== Supplied material ==

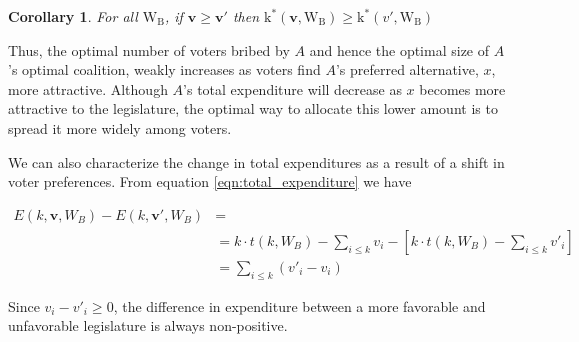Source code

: \documentclass[12pt,a4paper]{article}
\newtheorem{corollary}{Corollary}
\begin{document}
\begin{corollary}
    \label{cor:change_k}
    For all $\mathrm{W_B}$, if $\mathbf{v} \geq \mathbf{v}'$ then $\mathrm{k}^*(\mathbf{v}, \mathrm{W_B}) \geq \mathrm{k}^*(v', \mathrm{W_B})$
\end{corollary}

Thus, the optimal number of voters bribed by $A$ and hence the optimal size of $A$'s optimal coalition, weakly increases as voters find $A$'s preferred alternative, $x$, more attractive. Although $A$'s total expenditure will decrease as $x$ becomes more attractive to the legislature, the optimal way to allocate this lower amount is to spread it more widely among voters.

We can also characterize the change in total expenditures as a result of a shift in voter preferences. From equation \ref{eqn:total_expenditure} we have

\begin{align*}
    E(k, \mathbf{v}, W_B) - E(k, \mathbf{v}', W_B) & = \\
    &= k \cdot t(k, W_B) - \sum_{i \leq k} v_i - \left[k \cdot t(k, W_B) - \sum_{i \leq k} v'_i\right]\\
    &= \sum_{i \leq k}(v'_i - v_i)
\end{align*}

Since $v_i - v'_i \geq 0$, the difference in expenditure between a more favorable and unfavorable legislature is always non-positive.
\end{document}

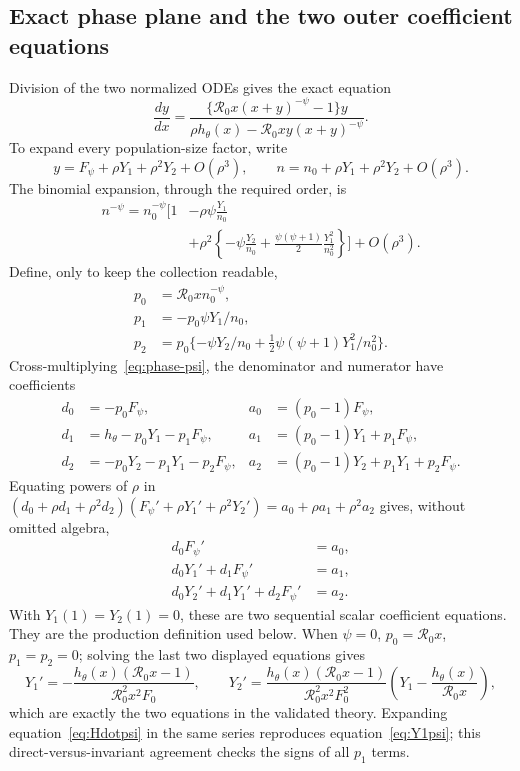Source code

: \documentclass[11pt,a4paper]{article}
\newcommand{\Rzero}{\mathcal R_0}
\begin{document}
\subsection{Exact phase plane and the two outer coefficient equations}
Division of the two normalized ODEs gives the exact equation
\begin{equation}
 \frac{dy}{dx}=
 \frac{\{\Rzero x(x+y)^{-\psi}-1\}y}
 {\rho h_\theta(x)-\Rzero xy(x+y)^{-\psi}}.
 \label{eq:phase-psi}
\end{equation}
To expand every population-size factor, write
\[
 y=F_\psi+\rho Y_1+\rho^2Y_2+O(\rho^3),\qquad
 n=n_0+\rho Y_1+\rho^2Y_2+O(\rho^3).
\]
The binomial expansion, through the required order, is
\begin{align*}
 n^{-\psi}=n_0^{-\psi}\bigg[1
 &-\rho\psi\frac{Y_1}{n_0}\nonumber\\
 &+\rho^2\left\{-\psi\frac{Y_2}{n_0}
 +\frac{\psi(\psi+1)}2\frac{Y_1^2}{n_0^2}\right\}\bigg]
 +O(\rho^3).
\end{align*}
Define, only to keep the collection readable,
\begin{align*}
 p_0&=\Rzero x n_0^{-\psi},\\
 p_1&=-p_0\psi Y_1/n_0,\\
 p_2&=p_0\{-\psi Y_2/n_0+\tfrac12\psi(\psi+1)Y_1^2/n_0^2\}.
\end{align*}
Cross-multiplying~\eqref{eq:phase-psi}, the denominator and numerator have
coefficients
\begin{align*}
 d_0&=-p_0F_\psi,&a_0&=(p_0-1)F_\psi,\\
 d_1&=h_\theta-p_0Y_1-p_1F_\psi,
 &a_1&=(p_0-1)Y_1+p_1F_\psi,\\
 d_2&=-p_0Y_2-p_1Y_1-p_2F_\psi,
 &a_2&=(p_0-1)Y_2+p_1Y_1+p_2F_\psi.
\end{align*}
Equating powers of $\rho$ in
$(d_0+\rho d_1+\rho^2d_2)(F_\psi'+\rho Y_1'+\rho^2Y_2')
=a_0+\rho a_1+\rho^2a_2$ gives, without omitted algebra,
\begin{align}
 d_0F_\psi'&=a_0,\nonumber\\
 d_0Y_1'+d_1F_\psi'&=a_1,\label{eq:Y1psi}\\
 d_0Y_2'+d_1Y_1'+d_2F_\psi'&=a_2.\label{eq:Y2psi}
\end{align}
With $Y_1(1)=Y_2(1)=0$, these are two sequential scalar coefficient
equations.  They are the production definition used below.  When $\psi=0$,
$p_0=\Rzero x$, $p_1=p_2=0$; solving the last two displayed equations gives
\[
 Y_1'=-\frac{h_\theta(x)(\Rzero x-1)}
 {\Rzero^2x^2F_0},\qquad
 Y_2'=\frac{h_\theta(x)(\Rzero x-1)}
 {\Rzero^2x^2F_0^2}
 \left(Y_1-\frac{h_\theta(x)}{\Rzero x}\right),
\]
which are exactly the two equations in the validated theory.  Expanding
equation~\eqref{eq:Hdotpsi} in the same series reproduces
equation~\eqref{eq:Y1psi}; this direct-versus-invariant agreement checks the
signs of all $p_1$ terms.
\end{document}
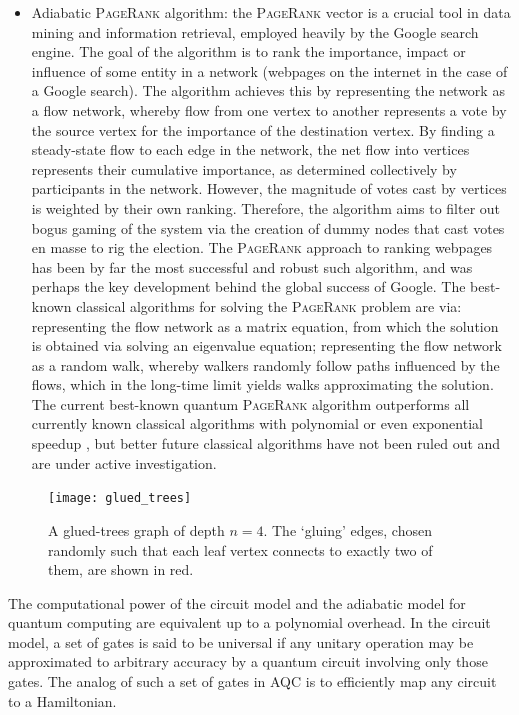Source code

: \begin{itemize}
\item Adiabatic \textsc{PageRank} algorithm: the \textsc{PageRank} vector is a crucial tool in data mining and information retrieval, employed heavily by the Google search engine. The goal of the algorithm is to rank the importance, impact or influence of some entity in a network (webpages on the internet in the case of a Google search). The algorithm achieves this by representing the network as a flow network, whereby flow from one vertex to another represents a vote by the source vertex for the importance of the destination vertex. By finding a steady-state flow to each edge in the network, the net flow into vertices represents their cumulative importance, as determined collectively by participants in the network. However, the magnitude of votes cast by vertices is weighted by their own ranking. Therefore, the algorithm aims to filter out bogus gaming of the system via the creation of dummy nodes that cast votes en masse to rig the election. The \textsc{PageRank} approach to ranking webpages has been by far the most successful and robust such algorithm, and was perhaps the key development behind the global success of Google. The best-known classical algorithms for solving the \textsc{PageRank} problem are via: representing the flow network as a matrix equation, from which the solution is obtained via solving an eigenvalue equation; representing the flow network as a random walk, whereby walkers randomly follow paths influenced by the flows, which in the long-time limit yields walks approximating the solution. The current best-known quantum \textsc{PageRank} algorithm outperforms all currently known classical algorithms with polynomial or even exponential speedup \cite{bib:PhysRevLett.108.230506}, but better future classical algorithms have not been ruled out and are under active investigation.
\end{itemize}

\begin{figure}[!htbp]
	\texttt{[image: glued\_trees]}
	\captionspacefig \caption{A glued-trees graph of depth \mbox{$n=4$}. The `gluing' edges, chosen randomly such that each leaf vertex connects to exactly two of them, are shown in red.} \label{fig:glued_trees}
\end{figure}

The computational power of the circuit model and the adiabatic model for quantum computing are equivalent up to a polynomial overhead. In the circuit model, a set of gates is said to be universal if any unitary operation may be approximated to arbitrary accuracy by a quantum circuit involving only those gates. The analog of such a set of gates in AQC is to efficiently map any circuit to a Hamiltonian.

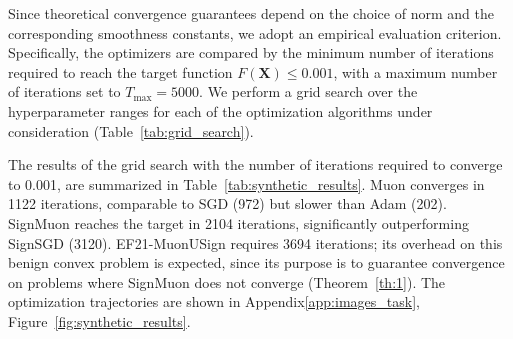 \documentclass[letterpaper]{article} %
\begin{document}
Since theoretical convergence guarantees depend on the choice of norm and the corresponding smoothness constants, we adopt an empirical evaluation criterion. Specifically, the optimizers are compared by the minimum number of iterations required to reach the target function $F(\mathbf{X}) \le 0.001$, with a maximum number of iterations set to $T_{\max} = 5000$.  We perform a grid search over the hyperparameter ranges for each of the optimization algorithms under consideration (Table~\ref{tab:grid_search}).

The results of the grid search with the number of iterations required to converge to 0.001, are summarized in Table~\ref{tab:synthetic_results}. Muon converges in 1122 iterations, comparable to SGD (972) but slower than Adam (202). SignMuon reaches the target in 2104 iterations, significantly outperforming SignSGD (3120). EF21-MuonUSign requires 3694 iterations; its overhead on this benign convex problem is expected, since its purpose is to guarantee convergence on problems where SignMuon does not converge (Theorem~\ref{th:1}). The optimization trajectories are shown in Appendix\ref{app:images_task}, Figure~\ref{fig:synthetic_results}.

\end{document}
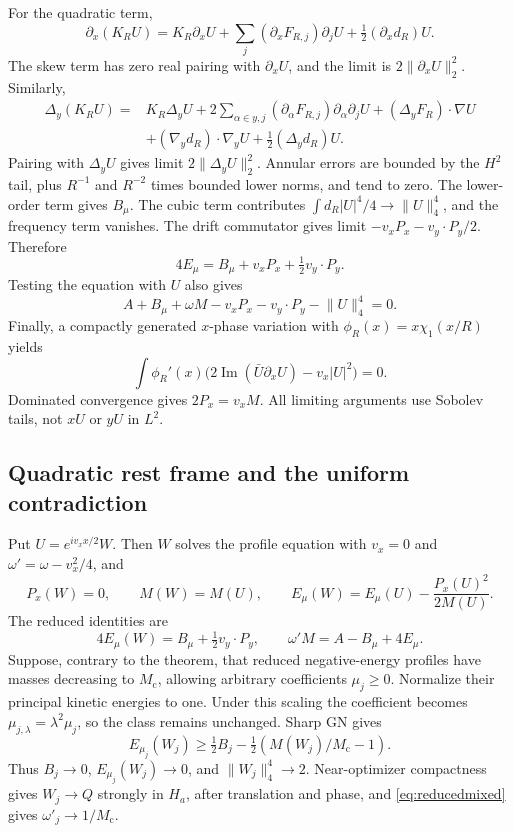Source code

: \documentclass[11pt]{article}
\theoremstyle{definition}
\theoremstyle{remark}
\DeclareMathOperator{\Ima}{Im}
\newcommand{\norm}[1]{\lVert #1\rVert}
\newcommand{\mc}{M_{\mathrm c}}
\begin{document}
For the quadratic term,
\[
 \partial_x(K_RU)=K_R\partial_xU+
 \sum_j(\partial_xF_{R,j})\partial_jU+\tfrac12(\partial_xd_R)U.
\]
The skew term has zero real pairing with $\partial_xU$, and the limit is $2\norm{\partial_xU}_2^2$. Similarly,
\begin{align*}
 \Delta_y(K_RU)={}&K_R\Delta_yU
 +2\sum_{\alpha\in y,j}(\partial_\alpha F_{R,j})
                         \partial_\alpha\partial_jU
 +(\Delta_yF_R)\cdot\nabla U\\
 &+(\nabla_yd_R)\cdot\nabla_yU+\tfrac12(\Delta_yd_R)U.
\end{align*}
Pairing with $\Delta_yU$ gives limit $2\norm{\Delta_yU}_2^2$. Annular errors are bounded by the $H^2$ tail, plus $R^{-1}$ and $R^{-2}$ times bounded lower norms, and tend to zero. The lower-order term gives $B_\mu$. The cubic term contributes $\int d_R|U|^4/4\to\norm U_4^4$, and the frequency term vanishes. The drift commutator gives limit $-v_xP_x-v_y\cdot P_y/2$. Therefore
\begin{equation}\label{eq:mixedpohoz}
 4E_\mu=B_\mu+v_xP_x+\tfrac12v_y\cdot P_y.
\end{equation}
Testing the equation with $U$ also gives
\begin{equation}\label{eq:mixednehari}
 A+B_\mu+\omega M-v_xP_x-v_y\cdot P_y-\norm U_4^4=0.
\end{equation}
Finally, a compactly generated $x$-phase variation with $\phi_R(x)=x\chi_1(x/R)$ yields
\[
 \int\phi_R'(x)\bigl(2\Ima(\bar U\partial_xU)-v_x|U|^2\bigr)=0.
\]
Dominated convergence gives $2P_x=v_xM$. All limiting arguments use Sobolev tails, not $xU$ or $yU$ in $L^2$.

\subsection{Quadratic rest frame and the uniform contradiction}

Put $U=e^{iv_xx/2}W$. Then $W$ solves the profile equation with $v_x=0$ and $\omega'=\omega-v_x^2/4$, and
\[
 P_x(W)=0,\qquad M(W)=M(U),\qquad
 E_\mu(W)=E_\mu(U)-\frac{P_x(U)^2}{2M(U)}.
\]
The reduced identities are
\begin{equation}\label{eq:reducedmixed}
 4E_\mu(W)=B_\mu+\tfrac12v_y\cdot P_y,
 \qquad \omega'M=A-B_\mu+4E_\mu.
\end{equation}
Suppose, contrary to the theorem, that reduced negative-energy profiles have masses decreasing to $\mc$, allowing arbitrary coefficients $\mu_j\ge0$. Normalize their principal kinetic energies to one. Under this scaling the coefficient becomes $\mu_{j,\lambda}=\lambda^2\mu_j$, so the class remains unchanged. Sharp GN gives
\[
 E_{\mu_j}(W_j)\ge\tfrac12B_j
                      -\tfrac12(M(W_j)/\mc-1).
\]
Thus $B_j\to0$, $E_{\mu_j}(W_j)\to0$, and $\norm{W_j}_4^4\to2$. Near-optimizer compactness gives $W_j\to Q$ strongly in $H_a$, after translation and phase, and \eqref{eq:reducedmixed} gives $\omega'_j\to1/\mc$.
\end{document}
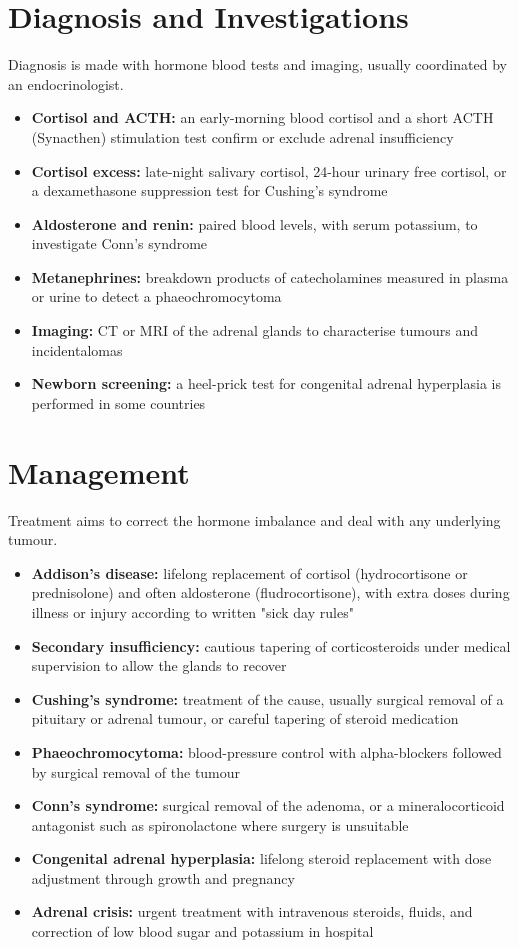 \section*{Diagnosis and Investigations}
Diagnosis is made with hormone blood tests and imaging, usually coordinated by an endocrinologist.

\begin{itemize}
    \item \textbf{Cortisol and ACTH:} an early-morning blood cortisol and a short ACTH (Synacthen) stimulation test confirm or exclude adrenal insufficiency
    \item \textbf{Cortisol excess:} late-night salivary cortisol, 24-hour urinary free cortisol, or a dexamethasone suppression test for Cushing's syndrome
    \item \textbf{Aldosterone and renin:} paired blood levels, with serum potassium, to investigate Conn's syndrome
    \item \textbf{Metanephrines:} breakdown products of catecholamines measured in plasma or urine to detect a phaeochromocytoma
    \item \textbf{Imaging:} CT or MRI of the adrenal glands to characterise tumours and incidentalomas
    \item \textbf{Newborn screening:} a heel-prick test for congenital adrenal hyperplasia is performed in some countries
\end{itemize}

\section*{Management}
Treatment aims to correct the hormone imbalance and deal with any underlying tumour.

\begin{itemize}
    \item \textbf{Addison's disease:} lifelong replacement of cortisol (hydrocortisone or prednisolone) and often aldosterone (fludrocortisone), with extra doses during illness or injury according to written "sick day rules"
    \item \textbf{Secondary insufficiency:} cautious tapering of corticosteroids under medical supervision to allow the glands to recover
    \item \textbf{Cushing's syndrome:} treatment of the cause, usually surgical removal of a pituitary or adrenal tumour, or careful tapering of steroid medication
    \item \textbf{Phaeochromocytoma:} blood-pressure control with alpha-blockers followed by surgical removal of the tumour
    \item \textbf{Conn's syndrome:} surgical removal of the adenoma, or a mineralocorticoid antagonist such as spironolactone where surgery is unsuitable
    \item \textbf{Congenital adrenal hyperplasia:} lifelong steroid replacement with dose adjustment through growth and pregnancy
    \item \textbf{Adrenal crisis:} urgent treatment with intravenous steroids, fluids, and correction of low blood sugar and potassium in hospital
\end{itemize}

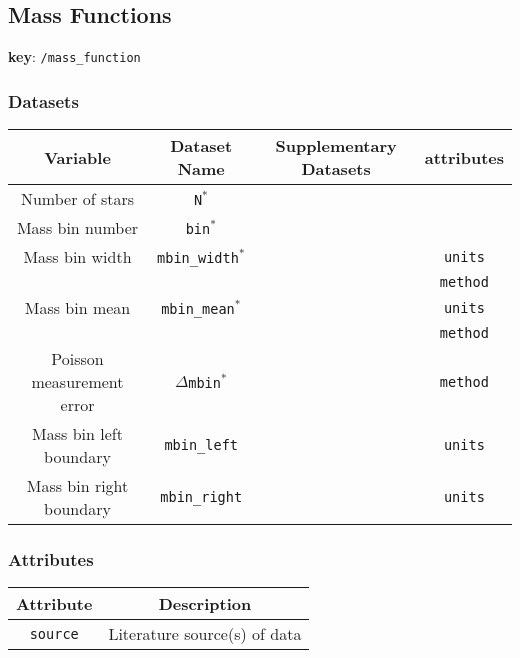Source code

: \subsection{Mass Functions}

\textbf{key}: \texttt{/mass\_function}

\subsubsection{Datasets}

\begin{center}
\begin{table}[H]
\begin{tabular}{ | c | c | c | c | }
    \hline
    Variable & Dataset Name & Supplementary Datasets &  attributes \\
    \hline\hline
    Number of stars & \texttt{N\(^*\)} & & \\
    \hline
    Mass bin number & \texttt{bin\(^*\)} & & \\
    \hline
    Mass bin width & \texttt{mbin\_width\(^*\)} & &
    \texttt{units}\\ &&& \texttt{method} \\
    \hline
    Mass bin mean & \texttt{mbin\_mean\(^*\)} & &
    \texttt{units}\\ &&& \texttt{method} \\
    \hline
    Poisson measurement error & \texttt{\(\Delta\)mbin\(^*\)} & & \texttt{method} \\
    \hline
    Mass bin left boundary & \texttt{mbin\_left} & & \texttt{units}\\
    \hline
    Mass bin right boundary & \texttt{mbin\_right} & & \texttt{units}\\
    \hline
\end{tabular}
\end{table}
\end{center}

\subsubsection{Attributes}


\begin{center}
\begin{table}[H]
\begin{tabular}{ | c | c | }
    \hline
    Attribute & Description \\
    \hline\hline
    \texttt{source} & Literature source(s) of data \\
    \hline
\end{tabular}
\end{table}
\end{center}
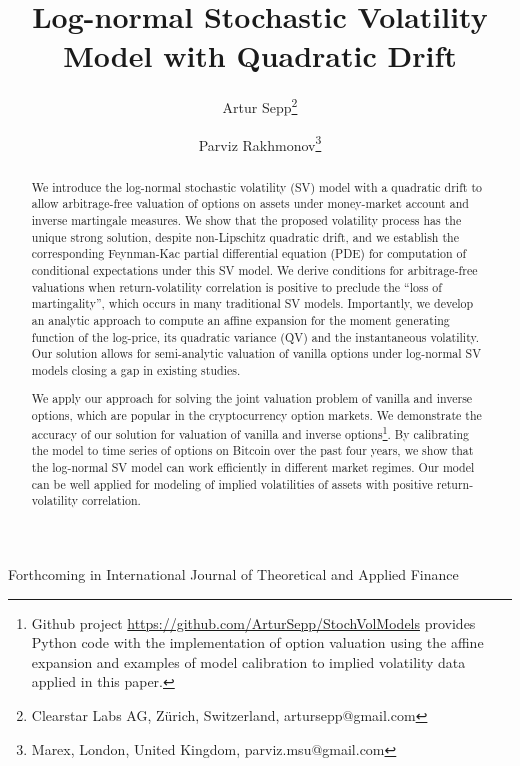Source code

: \documentclass[pdftex,11pt,a4paper] {article}
\date{\displaydate{date}}
\begin{document}
\title{Log-normal Stochastic Volatility Model with Quadratic Drift}

\author{Artur Sepp\thanks{Clearstar Labs AG, Z\"{u}rich, Switzerland, artursepp@gmail.com} \and Parviz Rakhmonov\thanks{Marex, London, United Kingdom, parviz.msu@gmail.com}}


\maketitle

\begin{center}
Forthcoming in International Journal of Theoretical and Applied Finance
\end{center}


\begin{abstract}
We introduce the log-normal stochastic volatility (SV) model with a quadratic drift to allow arbitrage-free valuation of options on assets under money-market account and inverse martingale measures. We show that the proposed volatility process has the unique strong solution, despite non-Lipschitz quadratic drift, and we establish the corresponding Feynman-Kac partial differential equation (PDE) for computation of conditional expectations under this SV model. We derive conditions for arbitrage-free valuations when return-volatility correlation is positive to preclude the ``loss of martingality'', which occurs in many traditional SV models. Importantly, we develop an analytic approach to compute an affine expansion for the moment generating function of the log-price, its quadratic variance (QV) and the instantaneous volatility. Our solution allows for semi-analytic valuation of vanilla options under log-normal SV models closing a gap in existing studies.

We apply our approach for solving the joint valuation problem of vanilla and inverse options, which are popular in the cryptocurrency option markets. We demonstrate the accuracy of our solution for valuation of vanilla and inverse options\footnote{Github project \url{https://github.com/ArturSepp/StochVolModels} provides Python code with the implementation of option valuation using the affine expansion and examples of model calibration to implied volatility data applied in this paper.}. By calibrating the model to time series of options on Bitcoin over the past four years, we show that the log-normal SV model can work efficiently in different market regimes. Our model can be well applied for modeling of implied volatilities of assets with positive return-volatility correlation.
\end{abstract}
\end{document}
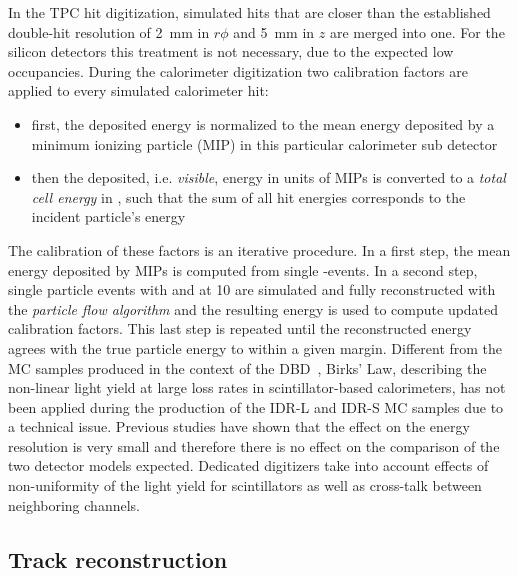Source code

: In the TPC hit digitization, simulated hits that are closer than the established double-hit resolution
of 2~mm in $r\phi$ and 5~mm in $z$ are merged into one.
For the silicon detectors this treatment is not necessary, due to the expected low occupancies.
%
During the calorimeter digitization two calibration factors are applied to every simulated calorimeter hit:
\begin{itemize}
\item first, the deposited energy is normalized to the mean energy deposited by a minimum ionizing particle (MIP) in this particular calorimeter
  sub detector
\item  then the deposited, i.e. \emph{visible}, energy in units of MIPs is converted to a \emph{total cell energy} in \GeV, such that the
  sum of all hit energies corresponds to the incident particle's energy
\end{itemize}

The calibration of these factors is an iterative procedure. In a first step, the mean energy deposited by MIPs is computed from single \Pmuon-events.
In a second step, single particle events with \Pphoton and \PKzL at  \unit{10}{\GeV} are simulated and fully reconstructed with the \emph{particle flow algorithm}
and the resulting energy is used to compute updated calibration factors. This last step is repeated until the reconstructed energy agrees with the true particle
energy to within a given margin.
%
Different from the MC samples produced in the context of the DBD~\cite{Behnke:2013lya}, Birks' Law, describing the non-linear light yield at large loss rates in scintillator-based calorimeters, has not been applied during the production of the IDR-L and IDR-S MC samples due to a technical issue. Previous studies have shown that the effect on the energy resolution is very small and therefore there is no effect on the comparison of the two detector models expected.
Dedicated digitizers take into account
effects of non-uniformity of the light yield for scintillators as well as cross-talk between
neighboring channels.

\subsection{Track reconstruction}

===

### Task
Write the lines out exactly, from the one with "During the calorimeter" down to the last line of the listing, and leave out all others.

### Response
During the calorimeter digitization two calibration factors are applied to every simulated calorimeter hit:
\begin{itemize}
\item first, the deposited energy is normalized to the mean energy deposited by a minimum ionizing particle (MIP) in this particular calorimeter
  sub detector
\item  then the deposited, i.e. \emph{visible}, energy in units of MIPs is converted to a \emph{total cell energy} in \GeV, such that the
  sum of all hit energies corresponds to the incident particle's energy
\end{itemize}

The calibration of these factors is an iterative procedure. In a first step, the mean energy deposited by MIPs is computed from single \Pmuon-events.
In a second step, single particle events with \Pphoton and \PKzL at  \unit{10}{\GeV} are simulated and fully reconstructed with the \emph{particle flow algorithm}
and the resulting energy is used to compute updated calibration factors. This last step is repeated until the reconstructed energy agrees with the true particle
energy to within a given margin.
%
Different from the MC samples produced in the context of the DBD~\cite{Behnke:2013lya}, Birks' Law, describing the non-linear light yield at large loss rates in scintillator-based calorimeters, has not been applied during the production of the IDR-L and IDR-S MC samples due to a technical issue. Previous studies have shown that the effect on the energy resolution is very small and therefore there is no effect on the comparison of the two detector models expected.
Dedicated digitizers take into account
effects of non-uniformity of the light yield for scintillators as well as cross-talk between
neighboring channels.

\subsection{Track reconstruction}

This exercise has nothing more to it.